> Work to be completed
Filter on the word "Azure": copy each matching line from the listing below.

>>>>>

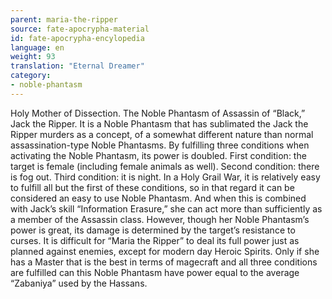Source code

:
 ```yaml
---
parent: maria-the-ripper
source: fate-apocrypha-material
id: fate-apocrypha-encylopedia
language: en
weight: 93
translation: "Eternal Dreamer"
category:
- noble-phantasm
---
```


Holy Mother of Dissection. The Noble Phantasm of Assassin of “Black,” Jack the Ripper. It is a Noble Phantasm that has sublimated the Jack the Ripper murders as a concept, of a somewhat different nature than normal assassination-type Noble Phantasms. By fulfilling three conditions when activating the Noble Phantasm, its power is doubled. First condition: the target is female (including female animals as well). Second condition: there is fog out. Third condition: it is night. In a Holy Grail War, it is relatively easy to fulfill all but the first of these conditions, so in that regard it can be considered an easy to use Noble Phantasm.
And when this is combined with Jack’s skill “Information Erasure,” she can act more than sufficiently as a member of the Assassin class.
However, though her Noble Phantasm’s power is great, its damage is determined by the target’s resistance to curses. It is difficult for “Maria the Ripper” to deal its full power just as planned against enemies, except for modern day Heroic Spirits. Only if she has a Master that is the best in terms of magecraft and all three conditions are fulfilled can this Noble Phantasm have power equal to the average “Zabaniya” used by the Hassans.
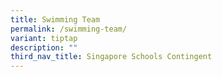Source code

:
 ```yaml
---
title: Swimming Team
permalink: /swimming-team/
variant: tiptap
description: ""
third_nav_title: Singapore Schools Contingent
---
```

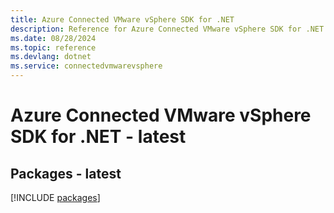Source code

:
 ```yaml
---
title: Azure Connected VMware vSphere SDK for .NET
description: Reference for Azure Connected VMware vSphere SDK for .NET
ms.date: 08/28/2024
ms.topic: reference
ms.devlang: dotnet
ms.service: connectedvmwarevsphere
---
```

# Azure Connected VMware vSphere SDK for .NET - latest
## Packages - latest
[!INCLUDE [packages](connected-vmware-vsphere-index.md)]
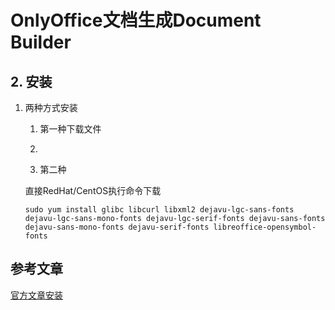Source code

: # OnlyOffice文档生成Document Builder

## 2. 安装

1. 两种方式安装

   1. 第一种下载文件

   2. 

   3.  第二种

      直接RedHat/CentOS执行命令下载

      ```
      sudo yum install glibc libcurl libxml2 dejavu-lgc-sans-fonts dejavu-lgc-sans-mono-fonts dejavu-lgc-serif-fonts dejavu-sans-fonts dejavu-sans-mono-fonts dejavu-serif-fonts libreoffice-opensymbol-fonts
      ```

      



## 参考文章

[官方文章安装](https://api.onlyoffice.com/docbuilder/gettingstarted)

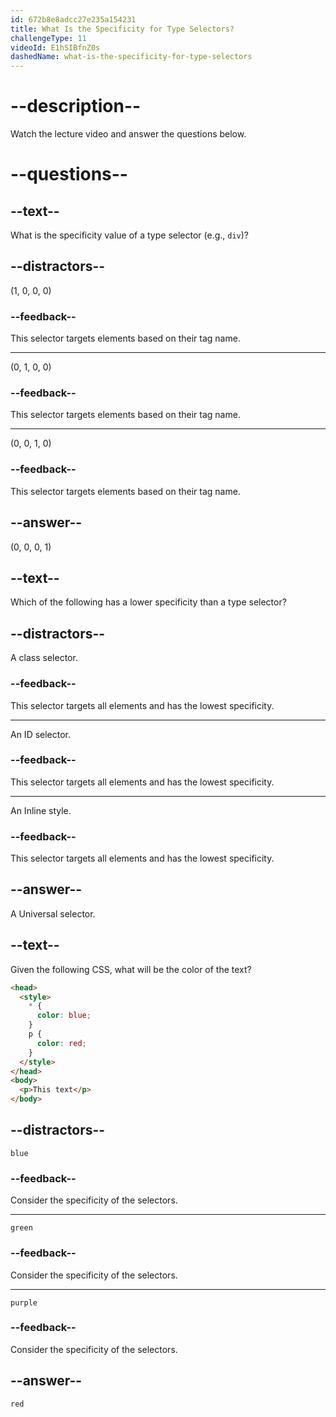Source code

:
 ```yaml
---
id: 672b8e8adcc27e235a154231
title: What Is the Specificity for Type Selectors?
challengeType: 11
videoId: E1hSIBfnZ0s
dashedName: what-is-the-specificity-for-type-selectors
---
```


# --description--

Watch the lecture video and answer the questions below.

# --questions--

## --text--

What is the specificity value of a type selector (e.g., `div`)?

## --distractors--

(1, 0, 0, 0)

### --feedback--

This selector targets elements based on their tag name.

---

(0, 1, 0, 0)

### --feedback--

This selector targets elements based on their tag name.

---

(0, 0, 1, 0)

### --feedback--

This selector targets elements based on their tag name.

## --answer--

(0, 0, 0, 1)

## --text--

Which of the following has a lower specificity than a type selector?

## --distractors--

A class selector.

### --feedback--

This selector targets all elements and has the lowest specificity.

---

An ID selector.

### --feedback--

This selector targets all elements and has the lowest specificity.

---

An Inline style.

### --feedback--

This selector targets all elements and has the lowest specificity.

## --answer--

A Universal selector.

## --text--

Given the following CSS, what will be the color of the text?

```html
<head>
  <style>
    * {
      color: blue;
    }
    p {
      color: red;
    }
  </style>
</head>
<body>
  <p>This text</p>
</body>
```

## --distractors--

`blue`

### --feedback--

Consider the specificity of the selectors.

---

`green`

### --feedback--

Consider the specificity of the selectors.

---

`purple`

### --feedback--

Consider the specificity of the selectors.

## --answer--

`red`

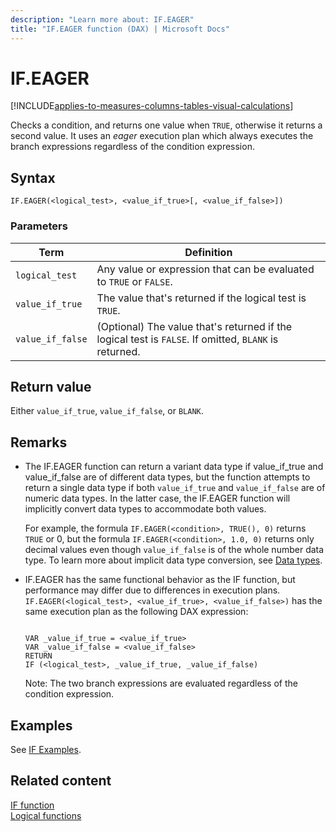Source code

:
 ```yaml
---
description: "Learn more about: IF.EAGER"
title: "IF.EAGER function (DAX) | Microsoft Docs"
---
```

# IF.EAGER

[!INCLUDE[applies-to-measures-columns-tables-visual-calculations](includes/applies-to-measures-columns-tables-visual-calculations.md)]

Checks a condition, and returns one value when `TRUE`, otherwise it returns a second value. It uses an *eager* execution plan which always executes the branch expressions regardless of the condition expression.

## Syntax

```dax
IF.EAGER(<logical_test>, <value_if_true>[, <value_if_false>])
```

### Parameters

|Term|Definition|
|--------|--------------|
|`logical_test`|Any value or expression that can be evaluated to `TRUE` or `FALSE`.|  
|`value_if_true`|The value that's returned if the logical test is `TRUE`.|
|`value_if_false`|(Optional) The value that's returned if the logical test is `FALSE`. If omitted, `BLANK` is returned.|

## Return value

Either `value_if_true`, `value_if_false`, or `BLANK`.

## Remarks

- The IF.EAGER function can return a variant data type if value_if_true and value_if_false are of different data types, but the function attempts to return a single data type if both `value_if_true` and `value_if_false` are of numeric data types. In the latter case, the IF.EAGER function will implicitly convert data types to accommodate both values. 

    For example, the formula `IF.EAGER(<condition>, TRUE(), 0)` returns `TRUE` or 0, but the formula `IF.EAGER(<condition>, 1.0, 0)` returns only decimal values even though `value_if_false` is of the whole number data type. To learn more about implicit data type conversion, see [Data types](dax-overview.md#data-types).

- IF.EAGER has the same functional behavior as the IF function, but performance may differ due to differences in execution plans. `IF.EAGER(<logical_test>, <value_if_true>, <value_if_false>)` has the same execution plan as the following DAX expression:

    ```dax
    
    VAR _value_if_true = <value_if_true>
    VAR _value_if_false = <value_if_false>
    RETURN
    IF (<logical_test>, _value_if_true, _value_if_false)
    ```

    Note: The two branch expressions are evaluated regardless of the condition expression.

## Examples

See [IF Examples](if-function-dax.md#examples).

## Related content

[IF function](if-function-dax.md)  
[Logical functions](logical-functions-dax.md)  
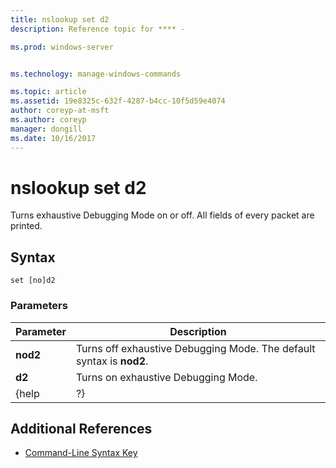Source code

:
```yaml
---
title: nslookup set d2
description: Reference topic for **** - 

ms.prod: windows-server


ms.technology: manage-windows-commands

ms.topic: article
ms.assetid: 19e8325c-632f-4287-b4cc-10f5d59e4074
author: coreyp-at-msft
ms.author: coreyp
manager: dongill
ms.date: 10/16/2017
---
```


# nslookup set d2



Turns exhaustive Debugging Mode on or off. All fields of every packet are printed.

## Syntax

```
set [no]d2
```

### Parameters

| Parameter |                             Description                              |
|-----------|----------------------------------------------------------------------|
| **nod2**  | Turns off exhaustive Debugging Mode. The default syntax is **nod2**. |
|  **d2**   |                 Turns on exhaustive Debugging Mode.                  |
|   {help   |                                  ?}                                  |

## Additional References

- [Command-Line Syntax Key](command-line-syntax-key.md)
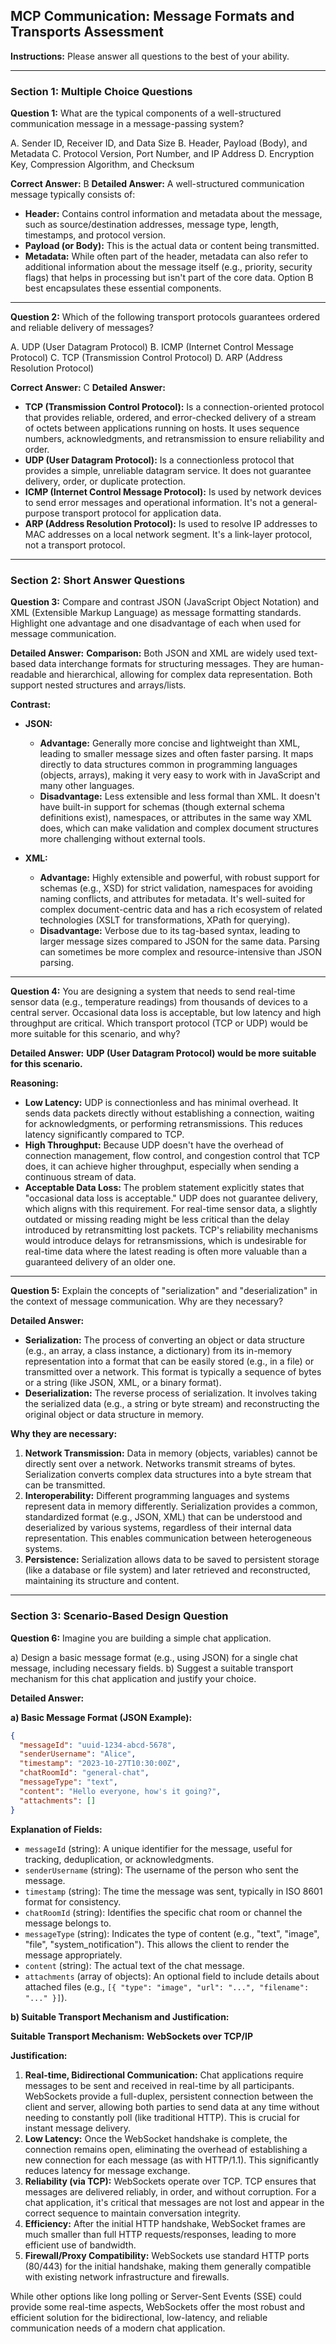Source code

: ## MCP Communication: Message Formats and Transports Assessment

**Instructions:** Please answer all questions to the best of your ability.

---

### Section 1: Multiple Choice Questions

**Question 1:**
What are the typical components of a well-structured communication message in a message-passing system?

A. Sender ID, Receiver ID, and Data Size
B. Header, Payload (Body), and Metadata
C. Protocol Version, Port Number, and IP Address
D. Encryption Key, Compression Algorithm, and Checksum

**Correct Answer:** B
**Detailed Answer:**
A well-structured communication message typically consists of:
*   **Header:** Contains control information and metadata about the message, such as source/destination addresses, message type, length, timestamps, and protocol version.
*   **Payload (or Body):** This is the actual data or content being transmitted.
*   **Metadata:** While often part of the header, metadata can also refer to additional information about the message itself (e.g., priority, security flags) that helps in processing but isn't part of the core data. Option B best encapsulates these essential components.

---

**Question 2:**
Which of the following transport protocols guarantees ordered and reliable delivery of messages?

A. UDP (User Datagram Protocol)
B. ICMP (Internet Control Message Protocol)
C. TCP (Transmission Control Protocol)
D. ARP (Address Resolution Protocol)

**Correct Answer:** C
**Detailed Answer:**
*   **TCP (Transmission Control Protocol):** Is a connection-oriented protocol that provides reliable, ordered, and error-checked delivery of a stream of octets between applications running on hosts. It uses sequence numbers, acknowledgments, and retransmission to ensure reliability and order.
*   **UDP (User Datagram Protocol):** Is a connectionless protocol that provides a simple, unreliable datagram service. It does not guarantee delivery, order, or duplicate protection.
*   **ICMP (Internet Control Message Protocol):** Is used by network devices to send error messages and operational information. It's not a general-purpose transport protocol for application data.
*   **ARP (Address Resolution Protocol):** Is used to resolve IP addresses to MAC addresses on a local network segment. It's a link-layer protocol, not a transport protocol.

---

### Section 2: Short Answer Questions

**Question 3:**
Compare and contrast JSON (JavaScript Object Notation) and XML (Extensible Markup Language) as message formatting standards. Highlight one advantage and one disadvantage of each when used for message communication.

**Detailed Answer:**
**Comparison:**
Both JSON and XML are widely used text-based data interchange formats for structuring messages. They are human-readable and hierarchical, allowing for complex data representation. Both support nested structures and arrays/lists.

**Contrast:**

*   **JSON:**
    *   **Advantage:** Generally more concise and lightweight than XML, leading to smaller message sizes and often faster parsing. It maps directly to data structures common in programming languages (objects, arrays), making it very easy to work with in JavaScript and many other languages.
    *   **Disadvantage:** Less extensible and less formal than XML. It doesn't have built-in support for schemas (though external schema definitions exist), namespaces, or attributes in the same way XML does, which can make validation and complex document structures more challenging without external tools.

*   **XML:**
    *   **Advantage:** Highly extensible and powerful, with robust support for schemas (e.g., XSD) for strict validation, namespaces for avoiding naming conflicts, and attributes for metadata. It's well-suited for complex document-centric data and has a rich ecosystem of related technologies (XSLT for transformations, XPath for querying).
    *   **Disadvantage:** Verbose due to its tag-based syntax, leading to larger message sizes compared to JSON for the same data. Parsing can sometimes be more complex and resource-intensive than JSON parsing.

---

**Question 4:**
You are designing a system that needs to send real-time sensor data (e.g., temperature readings) from thousands of devices to a central server. Occasional data loss is acceptable, but low latency and high throughput are critical. Which transport protocol (TCP or UDP) would be more suitable for this scenario, and why?

**Detailed Answer:**
**UDP (User Datagram Protocol) would be more suitable for this scenario.**

**Reasoning:**
*   **Low Latency:** UDP is connectionless and has minimal overhead. It sends data packets directly without establishing a connection, waiting for acknowledgments, or performing retransmissions. This reduces latency significantly compared to TCP.
*   **High Throughput:** Because UDP doesn't have the overhead of connection management, flow control, and congestion control that TCP does, it can achieve higher throughput, especially when sending a continuous stream of data.
*   **Acceptable Data Loss:** The problem statement explicitly states that "occasional data loss is acceptable." UDP does not guarantee delivery, which aligns with this requirement. For real-time sensor data, a slightly outdated or missing reading might be less critical than the delay introduced by retransmitting lost packets. TCP's reliability mechanisms would introduce delays for retransmissions, which is undesirable for real-time data where the latest reading is often more valuable than a guaranteed delivery of an older one.

---

**Question 5:**
Explain the concepts of "serialization" and "deserialization" in the context of message communication. Why are they necessary?

**Detailed Answer:**
*   **Serialization:** The process of converting an object or data structure (e.g., an array, a class instance, a dictionary) from its in-memory representation into a format that can be easily stored (e.g., in a file) or transmitted over a network. This format is typically a sequence of bytes or a string (like JSON, XML, or a binary format).
*   **Deserialization:** The reverse process of serialization. It involves taking the serialized data (e.g., a string or byte stream) and reconstructing the original object or data structure in memory.

**Why they are necessary:**
1.  **Network Transmission:** Data in memory (objects, variables) cannot be directly sent over a network. Networks transmit streams of bytes. Serialization converts complex data structures into a byte stream that can be transmitted.
2.  **Interoperability:** Different programming languages and systems represent data in memory differently. Serialization provides a common, standardized format (e.g., JSON, XML) that can be understood and deserialized by various systems, regardless of their internal data representation. This enables communication between heterogeneous systems.
3.  **Persistence:** Serialization allows data to be saved to persistent storage (like a database or file system) and later retrieved and reconstructed, maintaining its structure and content.

---

### Section 3: Scenario-Based Design Question

**Question 6:**
Imagine you are building a simple chat application.

a) Design a basic message format (e.g., using JSON) for a single chat message, including necessary fields.
b) Suggest a suitable transport mechanism for this chat application and justify your choice.

**Detailed Answer:**

**a) Basic Message Format (JSON Example):**

```json
{
  "messageId": "uuid-1234-abcd-5678",
  "senderUsername": "Alice",
  "timestamp": "2023-10-27T10:30:00Z",
  "chatRoomId": "general-chat",
  "messageType": "text",
  "content": "Hello everyone, how's it going?",
  "attachments": []
}
```

**Explanation of Fields:**
*   `messageId` (string): A unique identifier for the message, useful for tracking, deduplication, or acknowledgments.
*   `senderUsername` (string): The username of the person who sent the message.
*   `timestamp` (string): The time the message was sent, typically in ISO 8601 format for consistency.
*   `chatRoomId` (string): Identifies the specific chat room or channel the message belongs to.
*   `messageType` (string): Indicates the type of content (e.g., "text", "image", "file", "system_notification"). This allows the client to render the message appropriately.
*   `content` (string): The actual text of the chat message.
*   `attachments` (array of objects): An optional field to include details about attached files (e.g., `[{ "type": "image", "url": "...", "filename": "..." }]`).

**b) Suitable Transport Mechanism and Justification:**

**Suitable Transport Mechanism:** **WebSockets over TCP/IP**

**Justification:**
1.  **Real-time, Bidirectional Communication:** Chat applications require messages to be sent and received in real-time by all participants. WebSockets provide a full-duplex, persistent connection between the client and server, allowing both parties to send data at any time without needing to constantly poll (like traditional HTTP). This is crucial for instant message delivery.
2.  **Low Latency:** Once the WebSocket handshake is complete, the connection remains open, eliminating the overhead of establishing a new connection for each message (as with HTTP/1.1). This significantly reduces latency for message exchange.
3.  **Reliability (via TCP):** WebSockets operate over TCP. TCP ensures that messages are delivered reliably, in order, and without corruption. For a chat application, it's critical that messages are not lost and appear in the correct sequence to maintain conversation integrity.
4.  **Efficiency:** After the initial HTTP handshake, WebSocket frames are much smaller than full HTTP requests/responses, leading to more efficient use of bandwidth.
5.  **Firewall/Proxy Compatibility:** WebSockets use standard HTTP ports (80/443) for the initial handshake, making them generally compatible with existing network infrastructure and firewalls.

While other options like long polling or Server-Sent Events (SSE) could provide some real-time aspects, WebSockets offer the most robust and efficient solution for the bidirectional, low-latency, and reliable communication needs of a modern chat application.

<<<<<

> Answer to the exercise
title: Azure Connected VMware vSphere SDK for .NET
description: Reference for Azure Connected VMware vSphere SDK for .NET
# Azure Connected VMware vSphere SDK for .NET - latest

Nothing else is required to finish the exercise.